Crolla says ‘time to go now’ after slim victory

Former world lightweight champion Anthony Crolla was left relieved to end his career on a high note after he salvaged a majority decision win over Frank Urquiaga on Saturday at the Manchester Arena in England.

The judges scored it 95-95, 98-92 and 97-93 for Crolla, who improved in the second half of the 10-round bout to get the victory in front of his home city fans.

Crolla (35-7-3, 13 KOs), 32, didn’t live up to his “Million Dollar” nickname in his final outing, as he lacked appetite and was caught too often. Despite the win, he admitted afterward that he was retiring at the right time.

“I definitely thought I did enough, but it’s time to go now,” Crolla said. “I had a lot of nice messages, and it made me a bit emotional. I enjoyed the fight, but I knew that’s it now. I don’t want to be a stepping stone for other fighters.”

Urquiaga (13-2-1, 1 KO), 32, from Spain, came out aggressively and appeared to have the upper hand in the early rounds. He left Crolla with a cut above his left eye in the first and tore into Crolla again in the second, landing some big right hands to silence the home crowd.

Crolla showed improvement in the fourth round but continued to get caught coming forward.

He began to fight with more urgency in the fifth, when he landed a series of good body shots. Crolla came on strong again in the sixth and seventh, but the late rounds were close, and there was a nerve-jangling wait for the judges’ scorecards.

With the decision victory, Crolla closes a career that has taken some unlikely twists and turns since he made his professional debut 13 years ago. He appeared to be meandering along in mediocrity after four defeats and two draws in a span in which he won and lost the British title.

At that point, there was no hint that Crolla would go on to win a world title and fight the best in the world.

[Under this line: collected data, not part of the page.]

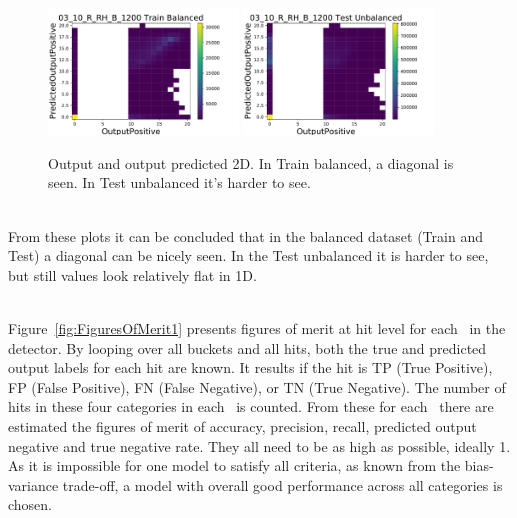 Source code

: \begin{figure}[t]
\centering
\includegraphics[width=0.45\textwidth]{plots/plot_04_1_overlay_histo2D_OutputPositive_PredictedOutputPositive_03_10_R_RH_B_1200_Train.pdf}
\includegraphics[width=0.45\textwidth]{plots/plot_04_1_overlay_histo2D_OutputPositive_PredictedOutputPositive_03_10_R_RH_B_1200_Test.pdf}\\
\caption{Output and output predicted 2D. In Train balanced, a diagonal is seen. In Test unbalanced it's harder to see.}
\label{fig:OutputOutputPredicted2D}
\end{figure}

\ \\From these plots it can be concluded that in the balanced dataset (Train and Test) a diagonal can be nicely seen. In the Test unbalanced it is harder to see, but still values look relatively flat in 1D. 

\ \\Figure~\ref{fig:FiguresOfMerit1} presents figures of merit at hit level for each \volumeID~in the detector. By looping over all buckets and all hits, both the true and predicted output labels for each hit are known. It results if the hit is TP (True Positive), FP (False Positive), FN (False Negative), or TN (True Negative). The number of hits in these four categories in each \volumeID~is counted. From these for each \volumeID~there are estimated the figures of merit of accuracy, precision, recall, predicted output negative and true negative rate. They all need to be as high as possible, ideally 1. As it is impossible for one model to satisfy all criteria, as known from the bias-variance trade-off, a model with overall good performance across all categories is chosen.

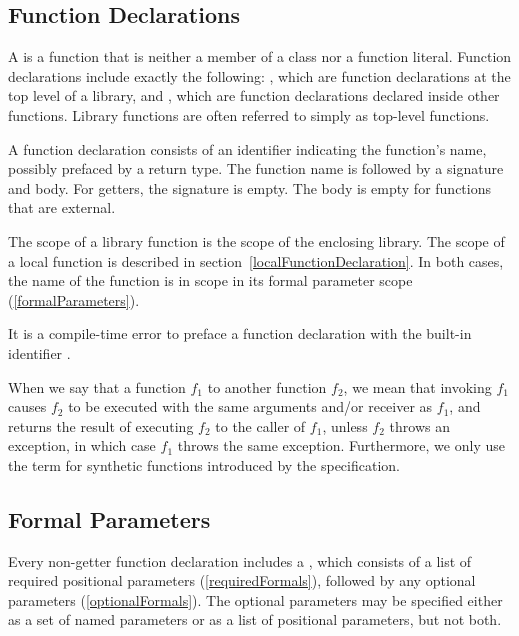 \documentclass[makeidx]{article}
\begin{document}
\subsection{Function Declarations}

\LMHash{}%
A  is a function that
is neither a member of a class nor a function literal.
Function declarations include exactly the following:
,
which are function declarations
at the top level of a library, and
,
which are function declarations declared inside other functions.
Library functions are often referred to simply as top-level functions.

\LMHash{}%
A function declaration consists of an identifier indicating the function's name,
possibly prefaced by a return type.
The function name is followed by a signature and body.
For getters, the signature is empty.
The body is empty for functions that are external.

\LMHash{}%
The scope of a library function is the scope of the enclosing library.
The scope of a local function is described
in section~\ref{localFunctionDeclaration}.
In both cases, the name of the function is in scope
in its formal parameter scope
(\ref{formalParameters}).

\LMHash{}%
It is a compile-time error to preface a function declaration
with the built-in identifier \STATIC.

\LMHash{}%
When we say that a function $f_1$  to another function $f_2$,
we mean that invoking $f_1$ causes $f_2$ to be executed
with the same arguments and/or receiver as $f_1$,
and returns the result of executing $f_2$ to the caller of $f_1$,
unless $f_2$ throws an exception,
in which case $f_1$ throws the same exception.
Furthermore, we only use the term for
synthetic functions introduced by the specification.


\subsection{Formal Parameters}

\LMHash{}%
Every non-getter function declaration includes a
,
which consists of a list of required positional parameters
(\ref{requiredFormals}),
followed by any optional parameters (\ref{optionalFormals}).
The optional parameters may be specified either as
a set of named parameters or as a list of positional parameters,
but not both.
\end{document}
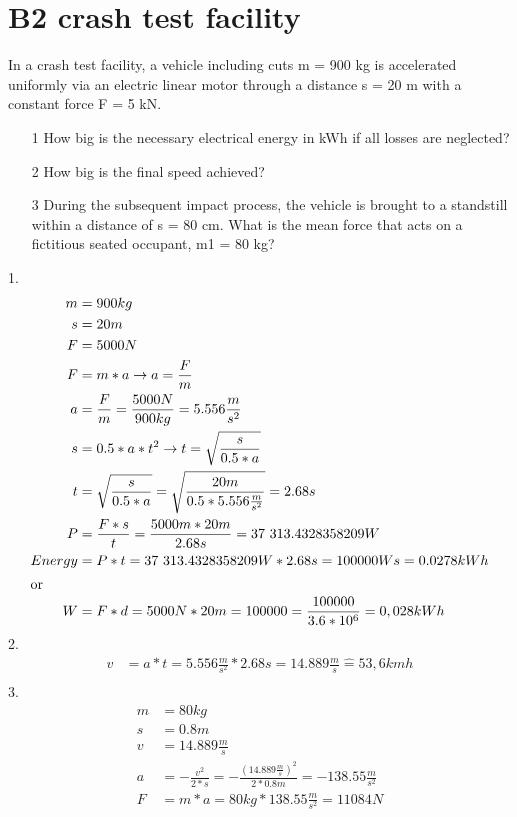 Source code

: \documentclass[10pt,ngerman]{scrartcl}
\begin{document}
\section{B2 crash test facility}
In a crash test facility, a vehicle including cuts m = 900 kg is accelerated uniformly via an electric linear motor through a distance s = 20 m with a constant force F = 5 kN.
\begin{enumerate}
	\item[1] How big is the necessary electrical energy in kWh if all losses are neglected?
	\item[2] How big is the final speed achieved?
	\item[3] During the subsequent impact process, the vehicle is brought to a standstill within a distance of s = 80 cm. What is the mean force that acts on a fictitious seated occupant, m1 = 80 kg?
\end{enumerate}
1. 
	\begin{align*}
			m &= 900 kg \\
			s &= 20 m \\
			F &= 5000N \\
			F &= m * a \rightarrow a = \frac{F}{m} \\
			a &= \frac{F}{m} = \frac{5000N}{900kg} = 5.556 \frac{m}{s^{2}} \\
			s &= 0.5 * a * t^{2} \rightarrow t = \sqrt{\frac{s}{0.5 * a}} \\
			t &= \sqrt{\frac{s}{0.5*a}} = \sqrt{\frac{20m}{0.5 * 5.556 \frac{m}{s^{2}}}} = 2.68s \\
			P &= \frac{F * s}{t} = \frac{5000m * 20 m}{2.68s} = 37 313.4328358209 W \\
			Energy &= P * t = 37 313.4328358209 W * 2.68s = 100000Ws = 0.0278kWh \\
			\intertext{or}
			W &= F * d = 5000N * 20m = 100000 = \frac{100000}{3.6 * 10^6} = 0,028 kWh
	\end{align*}
2.
	\begin{align*}
		v &= a * t = 5.556 \frac{m}{s^{2}} * 2.68s = 14.889 \frac{m}{s} \widehat{=} 53,6 kmh \\		
	\end{align*}
3.
	\begin{align*}
		m &= 80 kg \\
		s &= 0.8 m \\
		v &= 14.889 \frac{m}{s} \\
		a &= - \frac{v^{2}}{2*s} = - \frac{(14.889 \frac{m}{s})^{2}}{2*0.8m} = -138.55 \frac{m}{s^{2}} \\
		F &= m * a = 80 kg * 138.55 \frac{m}{s^{2}} = 11084 N
	\end{align*}
\end{document}
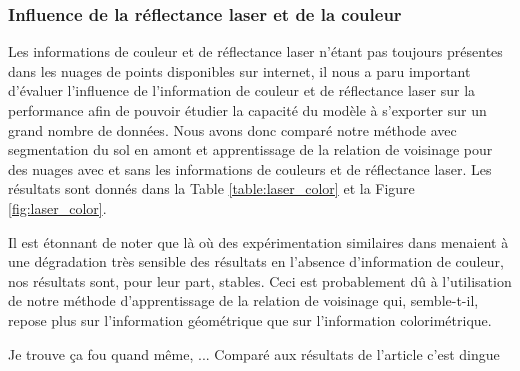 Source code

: \documentclass[a4paper, onecolumn, 11pt]{article}
\newcommand{\TODO}{\fbox{\textcolor{red}{TODO}}}
\begin{document}


\subsubsection{Influence de la réflectance laser et de la couleur}

Les informations de couleur et de réflectance laser n'étant pas toujours présentes dans les nuages de points disponibles sur internet, il nous a paru important d'évaluer l'influence de l'information de couleur et de réflectance laser sur la performance afin de pouvoir étudier la capacité du modèle à s'exporter sur un grand nombre de données. Nous avons donc comparé notre méthode avec segmentation du sol en amont et apprentissage de la relation de voisinage pour des nuages avec et sans les informations de couleurs et de réflectance laser. Les résultats sont donnés dans la Table \ref{table:laser_color} et la Figure \ref{fig:laser_color}.

Il est étonnant de noter que là où des expérimentation similaires dans \cite{aka_article} menaient à une dégradation très sensible des résultats en l'absence d'information de couleur, nos résultats sont, pour leur part, stables. Ceci est probablement dû à l'utilisation de notre méthode d'apprentissage de la relation de voisinage qui, semble-t-il, repose plus sur l'information géométrique que sur l'information colorimétrique.

\TODO Je trouve ça fou quand même, ... Comparé aux résultats de l'article c'est dingue
\end{document}
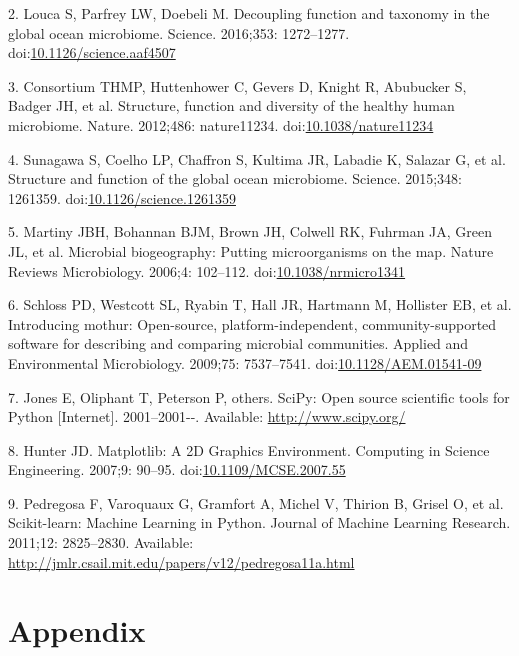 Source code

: \documentclass[12pt,a4paper,]{article}
\begin{document}
\hypertarget{ref-louca_decoupling_2016}{}
2. Louca S, Parfrey LW, Doebeli M. Decoupling function and taxonomy in
the global ocean microbiome. Science. 2016;353: 1272--1277.
doi:\href{https://doi.org/10.1126/science.aaf4507}{10.1126/science.aaf4507}

\hypertarget{ref-consortium_structure_2012}{}
3. Consortium THMP, Huttenhower C, Gevers D, Knight R, Abubucker S,
Badger JH, et al. Structure, function and diversity of the healthy human
microbiome. Nature. 2012;486: nature11234.
doi:\href{https://doi.org/10.1038/nature11234}{10.1038/nature11234}

\hypertarget{ref-sunagawa_structure_2015}{}
4. Sunagawa S, Coelho LP, Chaffron S, Kultima JR, Labadie K, Salazar G,
et al. Structure and function of the global ocean microbiome. Science.
2015;348: 1261359.
doi:\href{https://doi.org/10.1126/science.1261359}{10.1126/science.1261359}

\hypertarget{ref-martiny_microbial_2006}{}
5. Martiny JBH, Bohannan BJM, Brown JH, Colwell RK, Fuhrman JA, Green
JL, et al. Microbial biogeography: Putting microorganisms on the map.
Nature Reviews Microbiology. 2006;4: 102--112.
doi:\href{https://doi.org/10.1038/nrmicro1341}{10.1038/nrmicro1341}

\hypertarget{ref-schloss_introducing_2009}{}
6. Schloss PD, Westcott SL, Ryabin T, Hall JR, Hartmann M, Hollister EB,
et al. Introducing mothur: Open-source, platform-independent,
community-supported software for describing and comparing microbial
communities. Applied and Environmental Microbiology. 2009;75:
7537--7541.
doi:\href{https://doi.org/10.1128/AEM.01541-09}{10.1128/AEM.01541-09}

\hypertarget{ref-scipy}{}
7. Jones E, Oliphant T, Peterson P, others. SciPy: Open source
scientific tools for Python {[}Internet{]}. 2001--2001-\/-. Available:
\url{http://www.scipy.org/}

\hypertarget{ref-hunter_matplotlib:_2007}{}
8. Hunter JD. Matplotlib: A 2D Graphics Environment. Computing in
Science Engineering. 2007;9: 90--95.
doi:\href{https://doi.org/10.1109/MCSE.2007.55}{10.1109/MCSE.2007.55}

\hypertarget{ref-pedregosa_scikit-learn:_2011}{}
9. Pedregosa F, Varoquaux G, Gramfort A, Michel V, Thirion B, Grisel O,
et al. Scikit-learn: Machine Learning in Python. Journal of Machine
Learning Research. 2011;12: 2825--2830. Available:
\url{http://jmlr.csail.mit.edu/papers/v12/pedregosa11a.html}

\section{Appendix}\label{appendix}
\end{document}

In fact, Crolla’s career looked finished in December 2014, when he suffered a fractured skull and a broken ankle after stopping a burglary at a neighbor’s house. Crolla was hospitalized, a world title shot had to be scrapped, and he was afraid that his boxing career was over.

For a while, his career was in the balance, but after he was given the all-clear to box again, Crolla landed a WBA world title fight against Darleys Perez, fighting him to a draw in July 2015. Crolla won the rematch by a fifth-round knockout in November 2015.

After stopping Ismael Barroso in 2016, Crolla performed admirably but lost on points to Jorge Linares in September 2016. He lost a rematch six months later.

But Crolla was not finished, and after three wins, he faced Vasiliy Lomachenko, whom many consider the pound-for-pound best fighter in the world, for the WBA and WBO world titles in April. He was knocked out in four rounds.

One of the UK’s most popular boxers in recent years, Crolla approached the fight with Urquiaga insisting that it would be his last.

On the undercard, Felix Cash stopped English rival Jack Cullen (17-2, 8 Kos) in the eighth round of a thrilling Commonwealth middleweight title, forcing knockdowns in the first and seventh rounds. Cash (12-0, 8 KOs), 26, made a successful first defense nine months after winning the belt.

England’s Terri Harper (9-0, 5 KOs) celebrated her 23rd birthday by a unanimous (99-91, 99-92 and 97-93) points win over Viviane Obenauf (14-6, 7 KOs) to earn a shot at the WBC world title.

Promoter Eddie Hearn confirmed that he had already agreed to terms for Harper to challenge Eva Wahlstrom (22-1-2, 3 KOs) for the WBC world junior lightweight title early next year.